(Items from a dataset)

+ + + + +

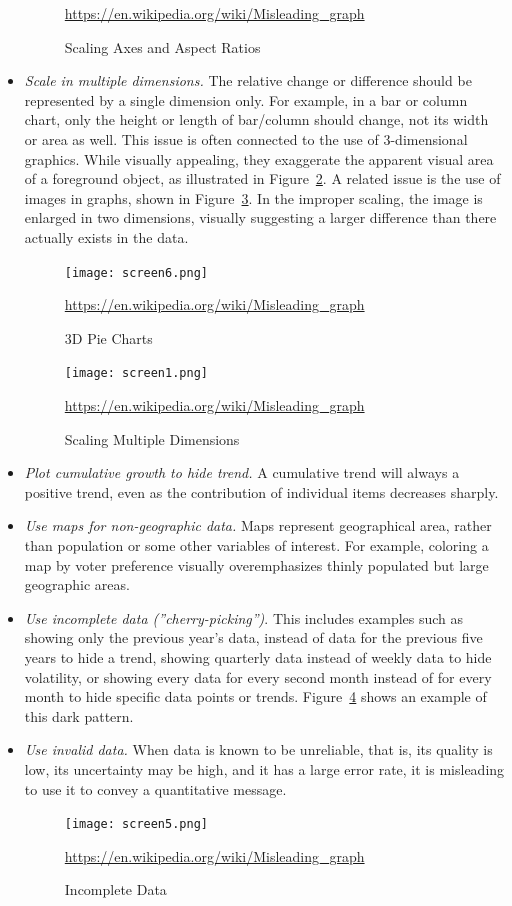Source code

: \begin{itemize}
\begin{figure}
\scriptsize\url{https://en.wikipedia.org/wiki/Misleading_graph}
\caption{Scaling Axes and Aspect Ratios}
\label{fig:aspectratios}
\end{figure}
	\item \emph{Scale in multiple dimensions.} The relative change or difference should be represented by a single dimension only. For example, in a bar or column chart, only the height or length of bar/column should change, not its width or area as well. This issue is often connected to the use of 3-dimensional graphics. While visually appealing, they exaggerate the apparent visual area of a foreground object, as illustrated in Figure~\ref{fig:3dpie}. A related issue is the use of images in graphs, shown in Figure~\ref{fig:imagesgraphs}. In the improper scaling, the image is enlarged in two dimensions, visually suggesting a larger difference than there actually exists in the data.
\begin{figure}
\centering
\texttt{[image: screen6.png]}

\scriptsize\url{https://en.wikipedia.org/wiki/Misleading_graph}
\caption{3D Pie Charts}
\label{fig:3dpie}
\end{figure}
\begin{figure}
\centering
\texttt{[image: screen1.png]}

\scriptsize\url{https://en.wikipedia.org/wiki/Misleading_graph}
\caption{Scaling Multiple Dimensions}
\label{fig:imagesgraphs}
\end{figure}
	\item \emph{Plot cumulative growth to hide trend.} A cumulative trend will always a positive trend, even as the contribution of individual items decreases sharply.
	\item \emph{Use maps for non-geographic data.} Maps represent geographical area, rather than population or some other variables of interest. For example, coloring a map by voter preference visually overemphasizes thinly populated but large geographic areas.
	\item \emph{Use incomplete data (''cherry-picking'')}. This includes examples such as showing only the previous year's data, instead of data for the previous five years to hide a trend, showing quarterly data instead of weekly data to hide volatility, or showing every data for every second month instead of for every month to hide specific data points or trends. Figure~\ref{fig:omitted} shows an example of this dark pattern.
	\item \emph{Use invalid data.} When data is known to be unreliable, that is, its quality is low, its uncertainty may be high, and it has a large error rate, it is misleading to use it to convey a quantitative message. 
\begin{figure}
\centering
\texttt{[image: screen5.png]}

\scriptsize\url{https://en.wikipedia.org/wiki/Misleading_graph}
\caption{Incomplete Data}
\label{fig:omitted}
\end{figure}

\end{itemize}	

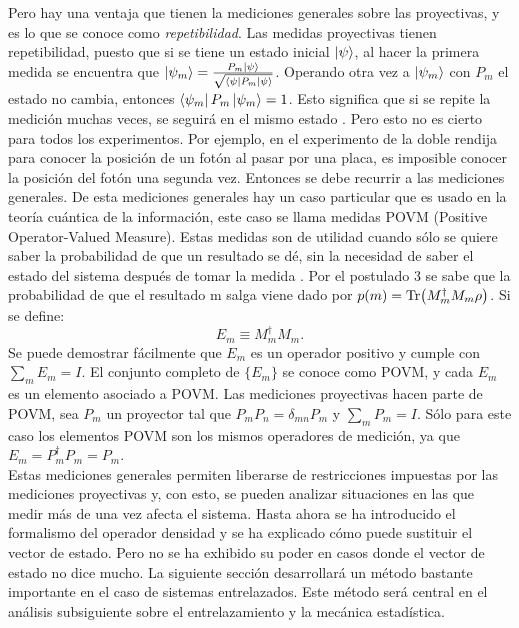 Pero hay una ventaja que tienen  la mediciones generales sobre las proyectivas, y es lo que se conoce como \textit{repetibilidad}. Las medidas proyectivas tienen repetibilidad, puesto que si se tiene un estado inicial $\ket{\psi}$, al hacer la primera medida se encuentra que $\ket{\psi_{m}}=\frac{P_{m}\ket{\psi}}{\sqrt{\bra{\psi}P_{m}\ket{\psi}}}$. Operando otra vez a $\ket{\psi_{m}}$ con $P_{m}$ el estado no cambia, entonces $\bra{\psi_{m}}P_{m}\ket{\psi_{m}}=1$. Esto significa que si se repite la medición muchas veces, se seguirá en el mismo estado \cite{VedralInformation}. Pero esto no es cierto para todos los experimentos. Por ejemplo, en el experimento de la doble rendija para conocer la posición de un fotón al pasar por una placa, es imposible conocer la posición del fotón una segunda vez. Entonces se debe recurrir a las mediciones generales. De esta mediciones generales hay un caso particular que es usado en la teoría cuántica de la información, este caso se llama medidas POVM (Positive Operator-Valued Measure). Estas medidas son de utilidad cuando sólo se quiere saber la probabilidad de que un resultado se dé, sin la necesidad de saber el estado del sistema después de tomar la medida \cite{NielsenInformation}. Por el postulado 3 se sabe que la probabilidad de que el resultado m salga viene dado por $p(m)= \Tr (M^{\dagger}_{m}M_{m} \rho)$. Si se define:
\begin{equation}
E_{m} \equiv M^{\dagger}_{m}M_{m}.
\end{equation}
Se puede demostrar fácilmente que $E_{m}$ es un operador positivo y cumple con $\sum_{m} E_{m}=I$. El conjunto completo de $ \{ E_{m}\}$ se conoce como POVM, y cada $E_{m}$ es un elemento asociado a POVM. Las mediciones proyectivas hacen parte de POVM, sea $P_{m}$ un proyector tal que $P_{m}P_{n}= \delta_{mn}P_{m}$ y $\sum_{m}P_{m}=I$. Sólo para este caso los elementos POVM son los mismos operadores de medición, ya que $E_{m}=P_{m}^{\dagger}P_{m}=P_{m}$.
\\
Estas mediciones generales permiten liberarse de restricciones impuestas por las mediciones proyectivas y, con esto, se pueden analizar situaciones en las que medir más de una vez afecta el sistema. Hasta ahora se ha introducido el formalismo del operador densidad y se ha explicado cómo puede sustituir el vector de estado. Pero no se ha exhibido su poder en casos donde el vector de estado no dice mucho. La siguiente sección desarrollará un método bastante importante en el caso de sistemas entrelazados. Este método será central en el análisis subsiguiente sobre el entrelazamiento y la mecánica estadística.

+ + + + +

> ASSIGNMENT: Gather up, from the records above, each line where the word "omitted" appears.

> EXERCISE RESULT:
	\item \emph{Use incomplete data (''cherry-picking'')}. This includes examples such as showing only the previous year's data, instead of data for the previous five years to hide a trend, showing quarterly data instead of weekly data to hide volatility, or showing every data for every second month instead of for every month to hide specific data points or trends. Figure~\ref{fig:omitted} shows an example of this dark pattern.
\label{fig:omitted}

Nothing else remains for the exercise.